07/03/2013 05:51 EDT | Updated 09/02/2013 05:12 EDT

Prominent Winnipeg family's offshore dealings revealed

A massive leak of tax haven documents shows that a prominent Winnipeg family routinely transferred millions of dollars between its Canadian and foreign holdings, sometimes to buy shares that were otherwise not available to Canadians.

Earlier this year, the International Consortium of Investigative Journalists (ICIJ) released millions of documents leaked by a tax haven insider.

- Massive data leak exposes offshore financial secrets

- Secret files reveal more Canadians using offshore tax havens

- INTERACTIVE: How the rich hide their money

- How Canada's banks help money move in and out of tax havens

More than 500 Canadians were named in the leak, including Graham Lount, a longtime real-estate developer in Winnipeg.

Lount, 92, started the Graham C. Lount Family Foundation, a registered charity that donates hundreds of thousands of dollars each year to organizations like Assiniboine Park and the Boys and Girls Club.

According to emails, account listings and other leaked documents, his company, Lount Corp., once owned an offshore entity called Mebsuta Inc.

The documents, which have been seen by CBC News, outline millions of dollars in transfers back and forth between Lount's North American companies and Mebsuta, based in the British Virgin Islands.

The transfers took the form of loans between corporations — a practice that experts say is common for companies trying to reduce their tax burden.
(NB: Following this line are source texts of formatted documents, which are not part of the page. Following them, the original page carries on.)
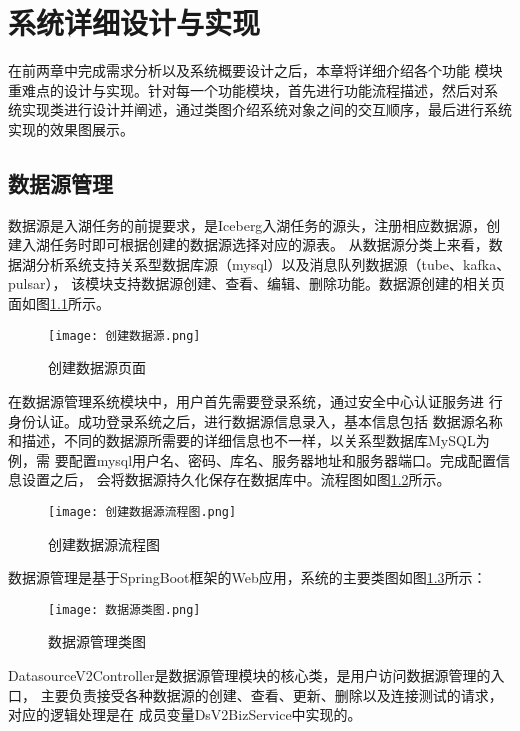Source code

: 
\chapter{系统详细设计与实现}

在前两章中完成需求分析以及系统概要设计之后，本章将详细介绍各个功能
模块重难点的设计与实现。针对每一个功能模块，首先进行功能流程描述，然后对系
统实现类进行设计并阐述，通过类图介绍系统对象之间的交互顺序，最后进行系统实现的效果图展示。

\section{数据源管理}

数据源是入湖任务的前提要求，是Iceberg入湖任务的源头，注册相应数据源，创建入湖任务时即可根据创建的数据源选择对应的源表。
从数据源分类上来看，数据湖分析系统支持关系型数据库源（mysql）以及消息队列数据源（tube、kafka、pulsar），
该模块支持数据源创建、查看、编辑、删除功能。数据源创建的相关页面如图\ref{fig:创建数据源页面}所示。

\begin{figure}[H]
  \centering
  \texttt{[image: 创建数据源.png]}
  \caption{创建数据源页面}
  \label{fig:创建数据源页面}
\end{figure}

在数据源管理系统模块中，用户首先需要登录系统，通过安全中心认证服务进
行身份认证。成功登录系统之后，进行数据源信息录入，基本信息包括
数据源名称和描述，不同的数据源所需要的详细信息也不一样，以关系型数据库MySQL为例，需
要配置mysql用户名、密码、库名、服务器地址和服务器端口。完成配置信息设置之后，
会将数据源持久化保存在数据库中。流程图如图\ref{fig:创建数据源流程图}所示。

\begin{figure}[H]
  \centering
  \texttt{[image: 创建数据源流程图.png]}
  \caption{创建数据源流程图}
  \label{fig:创建数据源流程图}
\end{figure}

数据源管理是基于SpringBoot框架的Web应用，系统的主要类图如图\ref{fig:数据源类图}所示：

\begin{figure}[H]
  \centering
  \texttt{[image: 数据源类图.png]}
  \caption{数据源管理类图}
  \label{fig:数据源类图}
\end{figure}

DatasourceV2Controller是数据源管理模块的核心类，是用户访问数据源管理的入口，
主要负责接受各种数据源的创建、查看、更新、删除以及连接测试的请求，对应的逻辑处理是在
成员变量DsV2BizService中实现的。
"Generally when companies loan to each other, they're usually doing that at below market rates of interest, and it's a way to transfer profits. It's called 'profit shifting,'" said Dennis Howlett, the executive director of Canadians for Tax Fairness.
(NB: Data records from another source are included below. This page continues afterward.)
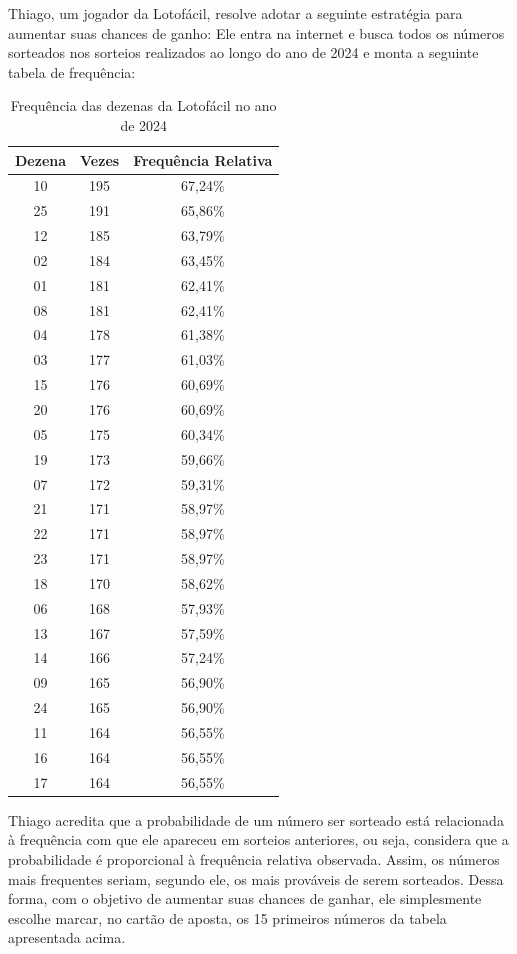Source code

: \documentclass[12pt]{article}
\begin{document}
Thiago, um jogador da Lotofácil, resolve adotar a seguinte estratégia para aumentar suas chances de ganho: Ele entra na internet e busca todos os números sorteados
    nos sorteios realizados ao longo do ano de 2024 e monta a seguinte tabela de frequência:
\begin{table}[H]
\centering
\caption{Frequência das dezenas da Lotofácil no ano de 2024}
\begin{tabular}{|c|c|c|}
\hline
\textbf{Dezena} & \textbf{Vezes} & \textbf{Frequência Relativa} \\ \hline
10 & 195 & 67,24\% \\ \hline
25 & 191 & 65,86\% \\ \hline
12 & 185 & 63,79\% \\ \hline
02 & 184 & 63,45\% \\ \hline
01 & 181 & 62,41\% \\ \hline
08 & 181 & 62,41\% \\ \hline
04 & 178 & 61,38\% \\ \hline
03 & 177 & 61,03\% \\ \hline
15 & 176 & 60,69\% \\ \hline
20 & 176 & 60,69\% \\ \hline
05 & 175 & 60,34\% \\ \hline
19 & 173 & 59,66\% \\ \hline
07 & 172 & 59,31\% \\ \hline
21 & 171 & 58,97\% \\ \hline
22 & 171 & 58,97\% \\ \hline
23 & 171 & 58,97\% \\ \hline
18 & 170 & 58,62\% \\ \hline
06 & 168 & 57,93\% \\ \hline
13 & 167 & 57,59\% \\ \hline
14 & 166 & 57,24\% \\ \hline
09 & 165 & 56,90\% \\ \hline
24 & 165 & 56,90\% \\ \hline
11 & 164 & 56,55\% \\ \hline
16 & 164 & 56,55\% \\ \hline
17 & 164 & 56,55\% \\ \hline
\end{tabular}
\end{table}

Thiago acredita que a probabilidade de um número ser sorteado está relacionada à frequência com que ele apareceu em sorteios anteriores, ou seja, considera que a probabilidade é proporcional à frequência relativa observada. 
Assim, os números mais frequentes seriam, segundo ele, os mais prováveis de serem sorteados. Dessa forma, com o objetivo de aumentar suas chances de ganhar, ele simplesmente escolhe marcar, no cartão de aposta, os 15 primeiros números da tabela apresentada acima.
\end{document}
A $1.9-million US transfer from Lount Corp. to Mebsuta, outlined in the documents, was described as a "non-interest bearing on-call loan."
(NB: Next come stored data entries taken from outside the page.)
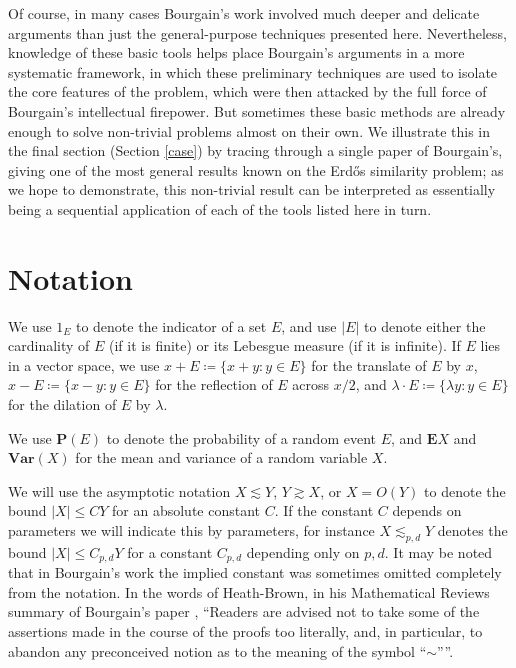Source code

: \documentclass[12pt,a4paper,reqno]{amsart}
\numberwithin{equation}{section}
\theoremstyle{plain}
\theoremstyle{definition}
\newcommand\E{\mathbf{E}}
\renewcommand\P{\mathbf{P}}
\newcommand\Var{\mathbf{Var}}
\begin{document}
Of course, in many cases Bourgain's work involved much deeper and delicate arguments than just the general-purpose techniques presented here.  Nevertheless, knowledge of these basic tools helps place Bourgain's arguments in a more systematic framework, in which these preliminary techniques are used to isolate the core features of the problem, which were then attacked by the full force of Bourgain's intellectual firepower.  But sometimes these basic methods are already enough to solve non-trivial problems almost on their own.  We illustrate this in the final section (Section \ref{case}) by tracing through a single paper \cite{similarity} of Bourgain's, giving one of the most general results known on the Erd\H{o}s similarity problem; as we hope to demonstrate, this non-trivial result can be interpreted as essentially being a sequential application of each of the tools listed here in turn.


\section{Notation}

We use $1_E$ to denote the indicator of a set $E$, and use $|E|$ to denote either the cardinality of $E$ (if it is finite) or its Lebesgue measure (if it is infinite).  If $E$ lies in a vector space, we use $x+E \coloneqq \{ x+y: y \in E \}$ for the translate of $E$ by $x$, $x - E \coloneqq  \{ x-y: y \in E \}$ for the reflection of $E$ across $x/2$, and $\lambda \cdot E \coloneqq  \{ \lambda y: y \in E \}$ for the dilation of $E$ by $\lambda$.

We use $\P(E)$ to denote the probability of a random event $E$, and $\E X$ and $\Var(X)$ for the mean and variance of a random variable $X$.

We will use the asymptotic notation $X \lesssim Y$, $Y \gtrsim X$, or $X = O(Y)$ to denote the bound $|X| \leq CY$ for an absolute constant $C$. If the constant $C$ depends on parameters we will indicate this by parameters, for instance $X \lesssim_{p,d} Y$ denotes the bound $|X| \leq C_{p,d} Y$ for a constant $C_{p,d}$ depending only on $p,d$.  It may be noted that in Bourgain's work the implied constant was sometimes omitted completely from the notation.  In the words of Heath-Brown, in his Mathematical Reviews summary of Bourgain's paper \cite{dirichlet},
``Readers are advised not to take some of the assertions made in the course of the proofs too literally, and, in particular, to abandon any preconceived notion as to the meaning of the symbol ``$\sim$''''.
\end{document}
CBC News spoke to several tax lawyers, the Canada Revenue Agency and the office of the federal finance minister about loans between corporations. None could definitively say if a loan between a Canadian corporation and one in the British Virgin Islands would be taxable, but most agreed loans between corporations are a grey area in the tax code.

The documents indicate the money lent by Lount Corp. to Mebsuta was to be used to invest in offshore funds — some of which, according to the fund's founding documents, were not available to Canadians.

At least one expert CBC News spoke with said Canadians were barred from investing in those funds because the fund was not willing to go through the processes necessary in order to accept Canadian investors.

Laws followed and taxes paid, says current CEO

Colin Lount, who is Graham Lount's son and the current chief executive officer of Lount Corp., told CBC News that his company, at one time, owned offshore companies and funds, but not anymore.

Lount, a trained architect, said his father "was always very involved with tax planning" and was most interested in leaving something behind for his five children.

Colin Lount said Mebsuta was created at a time when hedge funds were flourishing "but occasionally one wouldn't be available to Canadians, and that meant anyone who wanted to get in … would have to set up an offshore entity."

Lount said his father thought he paid too much tax and "didn't really think, going way back, that the government really spent tax money properly."

Because of this, according to his son, Graham Lount started the Lount Family Foundation.

According to Lount, his father would offset his taxes owed through donations to his charity, which would then use the money to support local causes.

He added that his family and their companies "have never been offside with taxes. If there was taxes due, certainly they were paid."

While perfectly legal, this kind of donating worries Howlett.

"The question has to be raised: are wealthy families the best ones to choose what's in most need of financial support?" he said.

Are the wealthy paying their fair share?

As a result of what he calls "aggressive tax planning," Howlett said "the richest 10 per cent in Canada actually pay the lowest percentage of their income in taxes."

Howlett said his organization estimates that Canada and the provinces miss out on between $7 billion and $20 billion a year due to tax havens and "aggressive tax planning."

"For the very wealthy, there are all kinds of tax loopholes," he said, adding that such loopholes include doing business in tax havens.

Howlett called the tax-avoidance options that are available to wealthy individuals "unfair" and said the net result is "governments with huge deficits [and] cutbacks to health, education and social programs."

"It [also] means middle-income Canadians are the ones who have to assume a bigger burden in supporting government, and that's not fair," he added.

CBC News asked to speak to Graham Lount. A letter from a lawyer representing the Lount Family Foundation and the Lount family stated that Colin Lount answered the CBC's questions in "good faith," and that, "in our view, the CBC has unlawfully violated the privacy of our clients."